BEEN AND GONE
By Bob Chaundy
BBC News profiles unit
Our new monthly column marks the passing of some significant characters over the previous four weeks.
At 7ft 6 ins, Matthew McGrory was not only the world's tallest actor, he also had size 29 and a half feet, the world's largest. As a result, he was inevitably cast in horror or fantasy movies. His most famous was in Tim Burton's Big Fish in which he played Karl, the sympathetic giant. At birth, McGrory weighed 15lbs and was 2ft tall. He is believed to have died from natural causes, aged 32.
Clockwise from top left, McGrory, Besson, Ferrer and Hirschfeld
Colette Besson, with smaller but rather faster feet, was the unfancied French winner of the 400 metres at the 1968 Mexico Olympics, beating the favourite, Britain's then "golden girl", Lillian Board.
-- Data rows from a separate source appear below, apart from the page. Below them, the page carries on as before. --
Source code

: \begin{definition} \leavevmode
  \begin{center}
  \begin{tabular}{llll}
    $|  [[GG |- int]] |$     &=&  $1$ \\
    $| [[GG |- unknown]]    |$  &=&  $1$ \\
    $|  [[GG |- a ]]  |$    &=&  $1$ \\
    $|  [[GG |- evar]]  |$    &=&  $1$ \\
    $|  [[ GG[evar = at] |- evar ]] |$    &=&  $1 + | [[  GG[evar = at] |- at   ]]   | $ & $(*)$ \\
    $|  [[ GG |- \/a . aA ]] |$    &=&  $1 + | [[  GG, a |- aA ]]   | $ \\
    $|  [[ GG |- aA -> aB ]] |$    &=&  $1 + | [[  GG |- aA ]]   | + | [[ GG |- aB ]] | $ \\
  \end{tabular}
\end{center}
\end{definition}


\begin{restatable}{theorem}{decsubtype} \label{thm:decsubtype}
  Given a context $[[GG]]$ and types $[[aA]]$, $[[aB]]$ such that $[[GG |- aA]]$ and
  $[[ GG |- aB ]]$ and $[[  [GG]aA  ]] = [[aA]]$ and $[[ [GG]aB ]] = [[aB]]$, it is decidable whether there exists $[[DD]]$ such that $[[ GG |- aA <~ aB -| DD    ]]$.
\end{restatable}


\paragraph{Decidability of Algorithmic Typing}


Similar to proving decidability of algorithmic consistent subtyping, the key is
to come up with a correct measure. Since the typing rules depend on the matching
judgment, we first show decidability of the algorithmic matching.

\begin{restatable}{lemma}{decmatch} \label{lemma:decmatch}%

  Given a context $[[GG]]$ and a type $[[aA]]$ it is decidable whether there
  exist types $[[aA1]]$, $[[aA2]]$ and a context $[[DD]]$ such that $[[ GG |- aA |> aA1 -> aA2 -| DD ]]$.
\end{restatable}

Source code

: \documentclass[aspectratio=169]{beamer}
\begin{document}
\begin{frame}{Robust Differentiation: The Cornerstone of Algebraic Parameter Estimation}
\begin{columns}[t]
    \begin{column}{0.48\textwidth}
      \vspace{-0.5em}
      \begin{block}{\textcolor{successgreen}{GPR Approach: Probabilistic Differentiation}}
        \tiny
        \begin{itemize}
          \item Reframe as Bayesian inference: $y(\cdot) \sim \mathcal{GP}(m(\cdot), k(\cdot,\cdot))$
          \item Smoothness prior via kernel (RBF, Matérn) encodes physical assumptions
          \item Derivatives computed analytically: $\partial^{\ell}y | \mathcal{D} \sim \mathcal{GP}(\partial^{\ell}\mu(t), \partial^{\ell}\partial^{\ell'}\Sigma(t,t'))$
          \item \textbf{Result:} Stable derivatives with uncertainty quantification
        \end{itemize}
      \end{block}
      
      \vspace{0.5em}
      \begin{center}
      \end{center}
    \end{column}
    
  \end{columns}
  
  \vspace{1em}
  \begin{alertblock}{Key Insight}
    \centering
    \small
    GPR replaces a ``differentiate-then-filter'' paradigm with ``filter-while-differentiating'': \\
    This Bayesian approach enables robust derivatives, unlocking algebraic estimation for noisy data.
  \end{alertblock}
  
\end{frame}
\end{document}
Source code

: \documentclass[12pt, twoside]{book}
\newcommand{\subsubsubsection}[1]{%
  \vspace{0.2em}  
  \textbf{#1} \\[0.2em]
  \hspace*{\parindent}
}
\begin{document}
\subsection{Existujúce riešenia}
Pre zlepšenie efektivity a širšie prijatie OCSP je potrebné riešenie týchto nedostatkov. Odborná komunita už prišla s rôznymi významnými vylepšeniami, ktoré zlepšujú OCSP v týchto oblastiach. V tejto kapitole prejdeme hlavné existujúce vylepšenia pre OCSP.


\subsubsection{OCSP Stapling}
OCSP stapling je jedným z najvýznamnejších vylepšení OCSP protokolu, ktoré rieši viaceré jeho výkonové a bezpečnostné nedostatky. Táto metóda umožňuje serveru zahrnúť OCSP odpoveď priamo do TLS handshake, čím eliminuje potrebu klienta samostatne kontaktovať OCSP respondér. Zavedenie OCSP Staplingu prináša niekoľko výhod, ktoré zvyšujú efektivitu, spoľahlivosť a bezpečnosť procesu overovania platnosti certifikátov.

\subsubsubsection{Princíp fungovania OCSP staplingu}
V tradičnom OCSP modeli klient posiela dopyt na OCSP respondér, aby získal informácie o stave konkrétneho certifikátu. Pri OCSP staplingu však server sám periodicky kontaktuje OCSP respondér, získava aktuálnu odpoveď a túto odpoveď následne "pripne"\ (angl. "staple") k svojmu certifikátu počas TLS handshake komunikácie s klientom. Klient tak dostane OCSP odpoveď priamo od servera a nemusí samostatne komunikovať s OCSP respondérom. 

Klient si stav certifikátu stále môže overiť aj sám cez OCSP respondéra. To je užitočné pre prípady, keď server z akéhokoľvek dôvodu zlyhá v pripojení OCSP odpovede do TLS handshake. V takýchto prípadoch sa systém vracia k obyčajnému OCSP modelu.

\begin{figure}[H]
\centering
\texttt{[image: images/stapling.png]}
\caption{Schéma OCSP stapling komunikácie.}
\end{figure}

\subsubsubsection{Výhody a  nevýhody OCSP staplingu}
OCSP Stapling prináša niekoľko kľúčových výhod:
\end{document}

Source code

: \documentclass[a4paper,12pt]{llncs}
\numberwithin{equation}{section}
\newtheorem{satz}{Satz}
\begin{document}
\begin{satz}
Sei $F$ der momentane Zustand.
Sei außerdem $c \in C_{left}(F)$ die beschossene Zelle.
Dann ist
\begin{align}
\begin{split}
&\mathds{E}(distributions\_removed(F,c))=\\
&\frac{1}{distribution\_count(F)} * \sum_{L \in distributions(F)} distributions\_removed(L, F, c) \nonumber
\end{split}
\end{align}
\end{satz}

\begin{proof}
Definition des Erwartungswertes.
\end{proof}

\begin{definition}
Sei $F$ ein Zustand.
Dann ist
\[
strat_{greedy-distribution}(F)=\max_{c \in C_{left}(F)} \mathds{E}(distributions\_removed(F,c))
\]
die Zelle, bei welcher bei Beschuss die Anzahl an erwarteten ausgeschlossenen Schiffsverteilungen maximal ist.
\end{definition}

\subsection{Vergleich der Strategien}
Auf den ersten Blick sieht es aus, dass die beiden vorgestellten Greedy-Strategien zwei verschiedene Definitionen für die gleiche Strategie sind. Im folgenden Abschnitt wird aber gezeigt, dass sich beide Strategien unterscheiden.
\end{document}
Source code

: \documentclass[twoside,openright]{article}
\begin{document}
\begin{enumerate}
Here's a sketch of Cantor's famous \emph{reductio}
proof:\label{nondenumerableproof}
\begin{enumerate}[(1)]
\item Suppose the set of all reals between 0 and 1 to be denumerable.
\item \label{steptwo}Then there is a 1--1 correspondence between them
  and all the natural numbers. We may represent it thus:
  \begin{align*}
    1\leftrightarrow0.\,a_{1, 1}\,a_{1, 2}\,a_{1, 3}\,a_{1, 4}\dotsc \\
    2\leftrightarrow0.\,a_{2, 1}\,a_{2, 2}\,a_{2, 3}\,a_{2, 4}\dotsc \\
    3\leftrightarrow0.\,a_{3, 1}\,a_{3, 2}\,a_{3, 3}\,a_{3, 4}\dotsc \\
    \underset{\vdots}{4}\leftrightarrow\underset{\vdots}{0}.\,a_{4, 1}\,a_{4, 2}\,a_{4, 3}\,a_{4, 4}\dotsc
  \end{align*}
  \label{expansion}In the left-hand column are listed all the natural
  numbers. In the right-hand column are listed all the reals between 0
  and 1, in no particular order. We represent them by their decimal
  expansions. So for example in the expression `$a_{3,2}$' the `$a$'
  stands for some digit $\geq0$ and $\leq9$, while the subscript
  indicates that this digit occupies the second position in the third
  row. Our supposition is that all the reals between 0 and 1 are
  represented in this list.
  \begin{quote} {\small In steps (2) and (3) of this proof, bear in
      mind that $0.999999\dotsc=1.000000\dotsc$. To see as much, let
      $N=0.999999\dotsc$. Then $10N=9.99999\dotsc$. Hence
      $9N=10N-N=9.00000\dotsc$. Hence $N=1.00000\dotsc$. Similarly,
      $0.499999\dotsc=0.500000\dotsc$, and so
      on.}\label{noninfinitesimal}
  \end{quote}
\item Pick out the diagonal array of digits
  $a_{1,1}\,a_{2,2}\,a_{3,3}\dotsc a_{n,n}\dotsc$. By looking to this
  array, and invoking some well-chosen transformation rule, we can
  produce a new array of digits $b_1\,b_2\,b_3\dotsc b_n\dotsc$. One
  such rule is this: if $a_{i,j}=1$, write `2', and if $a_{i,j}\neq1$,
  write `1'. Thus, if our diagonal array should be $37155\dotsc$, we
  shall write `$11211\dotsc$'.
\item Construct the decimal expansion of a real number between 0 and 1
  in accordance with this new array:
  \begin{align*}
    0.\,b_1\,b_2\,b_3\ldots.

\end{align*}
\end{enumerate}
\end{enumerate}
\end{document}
A PE teacher from Bordeaux, Besson's training regime for Mexico was aided by the 1968 student riots. During a three-month enforced absence, she was able to train at altitude in order to ready herself for the thin air of the Azteca Stadium. After retiring, she coached in Togo, Martinique and Tahiti and was outspoken in her opposition to doping in athletics.
Abe Hirschfeld, who has died at age 85, made a fortune building multi-storey car parks in New York. An eccentric, who had a habit of spitting at people in public, Hirschfeld's methods blighted his career. He once held a bureaucrat hostage in her office until she gave him a clean air certificate for one of his car parks. Most famously, he hired a hit-man to murder a business partner. He campaigned several times for public office under the nickname "Honest Abe". He was unsuccessful.
Laurel Aitken, who has died at 78, was known as the Godfather of Ska. He was one of the first singers to record in Jamaica in the mid-1950s. His international breakthrough came with Boogie in my Bones in 1959 which topped the Jamaican charts for 13 weeks. It was popular too in the UK where Aitken also recorded. His reggae tracks, Moon Hop and Skinhead Train were popular with white, working-class audiences, and his biggest hit came in 1980 with Rudi Got Married.
A rather different musician, Derek Hilton, has died aged 78. Hilton was the doyen of TV themes. During 32 years at Granada Television, he wrote 241 theme tunes, including A Kind of Loving, A Family at War and Country Matters, for which he won an Ivor Novello certificate. But his best-known work was the arrangement of the Coronation Street theme. The many stars Derek Hilton worked with include Shirley Bassey, Tony Bennett and Tom Jones and he also composed Bury Football Club's anthem, Aye, Aye, Up The Shakers.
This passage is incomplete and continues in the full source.